We assume here that we are only interested in the ground state of the system and expand the exact wave function in term of a series of Slater determinants
$$
\vert \Psi_0\rangle = \vert \Phi_0\rangle + \sum_{m=1}^{\infty}C_m\vert \Phi_m\rangle,
$$
where we have assumed that the true ground state is dominated by the
solution of the unperturbed problem, that is
$$
\hat{H}_0\vert \Phi_0\rangle= W_0\vert \Phi_0\rangle.
$$
The state \( \vert \Psi_0\rangle \) is not normalized, rather we have used an intermediate
normalization \( \langle \Phi_0 \vert \Psi_0\rangle=1 \) since we have \( \langle \Phi_0\vert \Phi_0\rangle=1 \).
$$
\hat{H}\vert \Psi_0\rangle = E\vert \Psi_0\rangle,
$$
and multiplying the latter from the left with \( \langle \Phi_0\vert \) gives
$$
\langle \Phi_0\vert \hat{H}\vert \Psi_0\rangle = E\langle \Phi_0\vert \Psi_0\rangle=E,
$$
and subtracting from this equation
$$
\langle \Psi_0\vert \hat{H}_0\vert \Phi_0\rangle= W_0\langle \Psi_0\vert \Phi_0\rangle=W_0,
$$
and using the fact that the both operators \( \hat{H} \) and \( \hat{H}_0 \) are hermitian
results in
$$
\Delta E=E-W_0=\langle \Phi_0\vert \hat{H}_I\vert \Psi_0\rangle,
$$
which is an exact result. We call this quantity the correlation energy.

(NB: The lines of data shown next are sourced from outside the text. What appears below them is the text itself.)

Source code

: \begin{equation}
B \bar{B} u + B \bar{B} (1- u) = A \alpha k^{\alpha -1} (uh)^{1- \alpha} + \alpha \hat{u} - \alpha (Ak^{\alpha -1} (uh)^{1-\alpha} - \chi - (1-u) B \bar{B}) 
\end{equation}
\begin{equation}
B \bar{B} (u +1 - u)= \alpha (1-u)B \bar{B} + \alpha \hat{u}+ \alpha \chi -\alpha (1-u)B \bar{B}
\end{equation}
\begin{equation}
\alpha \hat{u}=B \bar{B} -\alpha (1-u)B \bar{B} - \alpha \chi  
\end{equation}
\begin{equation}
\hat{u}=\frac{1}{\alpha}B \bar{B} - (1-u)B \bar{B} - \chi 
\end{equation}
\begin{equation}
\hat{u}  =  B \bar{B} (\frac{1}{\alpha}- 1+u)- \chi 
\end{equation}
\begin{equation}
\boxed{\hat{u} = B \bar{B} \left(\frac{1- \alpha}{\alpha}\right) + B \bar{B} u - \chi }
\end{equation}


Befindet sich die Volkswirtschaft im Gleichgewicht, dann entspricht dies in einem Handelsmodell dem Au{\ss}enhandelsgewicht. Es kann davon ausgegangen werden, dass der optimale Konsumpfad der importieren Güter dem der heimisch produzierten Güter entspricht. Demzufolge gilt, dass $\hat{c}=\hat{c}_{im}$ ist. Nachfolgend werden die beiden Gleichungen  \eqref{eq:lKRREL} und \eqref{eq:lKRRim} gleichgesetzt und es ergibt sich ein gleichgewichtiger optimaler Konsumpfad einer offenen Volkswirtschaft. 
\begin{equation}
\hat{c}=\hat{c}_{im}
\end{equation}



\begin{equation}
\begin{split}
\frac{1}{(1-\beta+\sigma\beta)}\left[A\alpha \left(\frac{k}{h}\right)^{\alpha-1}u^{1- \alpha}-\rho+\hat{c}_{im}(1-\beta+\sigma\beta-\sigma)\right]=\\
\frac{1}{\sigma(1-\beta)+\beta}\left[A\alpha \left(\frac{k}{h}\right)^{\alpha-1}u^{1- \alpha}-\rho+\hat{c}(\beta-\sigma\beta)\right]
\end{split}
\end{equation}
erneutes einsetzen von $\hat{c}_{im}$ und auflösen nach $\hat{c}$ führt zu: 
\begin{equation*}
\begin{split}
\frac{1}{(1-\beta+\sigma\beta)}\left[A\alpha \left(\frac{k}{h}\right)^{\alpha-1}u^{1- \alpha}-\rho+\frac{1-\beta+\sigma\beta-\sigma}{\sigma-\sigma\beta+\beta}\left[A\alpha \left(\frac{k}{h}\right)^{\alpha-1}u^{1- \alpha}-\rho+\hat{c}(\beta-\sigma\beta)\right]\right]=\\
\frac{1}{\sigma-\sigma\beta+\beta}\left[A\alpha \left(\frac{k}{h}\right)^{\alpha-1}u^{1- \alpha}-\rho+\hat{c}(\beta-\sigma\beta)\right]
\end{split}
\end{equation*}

Here we have assumed that our model space defined by the operator \( \hat{P} \) is one-dimensional, meaning that
$$
\hat{P}= \vert \Phi_0\rangle \langle \Phi_0\vert ,
$$
and
$$
\hat{Q}=\sum_{m=1}^{\infty}\vert \Phi_m\rangle \langle \Phi_m\vert .
$$
$$
\vert \Psi_0\rangle= (\hat{P}+\hat{Q})\vert \Psi_0\rangle=\vert \Phi_0\rangle+\hat{Q}\vert \Psi_0\rangle.
$$
Going back to the Schr\"odinger equation, we can rewrite it as, adding and a subtracting a term \( \omega \vert \Psi_0\rangle \) as
$$
\left(\omega-\hat{H}_0\right)\vert \Psi_0\rangle=\left(\omega-E+\hat{H}_I\right)\vert \Psi_0\rangle,
$$
where \( \omega \) is an energy variable to be specified later.
$$
\left(\omega-\hat{H}_0\right)^{-1}=\frac{1}{\left(\omega-\hat{H}_0\right)}.
$$
We can rewrite Schroedinger's equation as
$$
\vert \Psi_0\rangle=\frac{1}{\omega-\hat{H}_0}\left(\omega-E+\hat{H}_I\right)\vert \Psi_0\rangle,
$$
and multiplying from the left with \( \hat{Q} \) results in
$$
\hat{Q}\vert \Psi_0\rangle=\frac{\hat{Q}}{\omega-\hat{H}_0}\left(\omega-E+\hat{H}_I\right)\vert \Psi_0\rangle,
$$
which is possible since we have defined the operator \( \hat{Q} \) in terms of the eigenfunctions of \( \hat{H} \).
$$
\hat{Q}\frac{1}{\left(\omega-\hat{H}_0\right)}\hat{Q}=\hat{Q}\frac{1}{\left(\omega-\hat{H}_0\right)}=\frac{\hat{Q}}{\left(\omega-\hat{H}_0\right)}.
$$
With these definitions we can in turn define the wave function as
$$
\vert \Psi_0\rangle=\vert \Phi_0\rangle+\frac{\hat{Q}}{\omega-\hat{H}_0}\left(\omega-E+\hat{H}_I\right)\vert \Psi_0\rangle.
$$
This equation is again nothing but a formal rewrite of Schr\"odinger's equation
and does not represent a practical calculational scheme.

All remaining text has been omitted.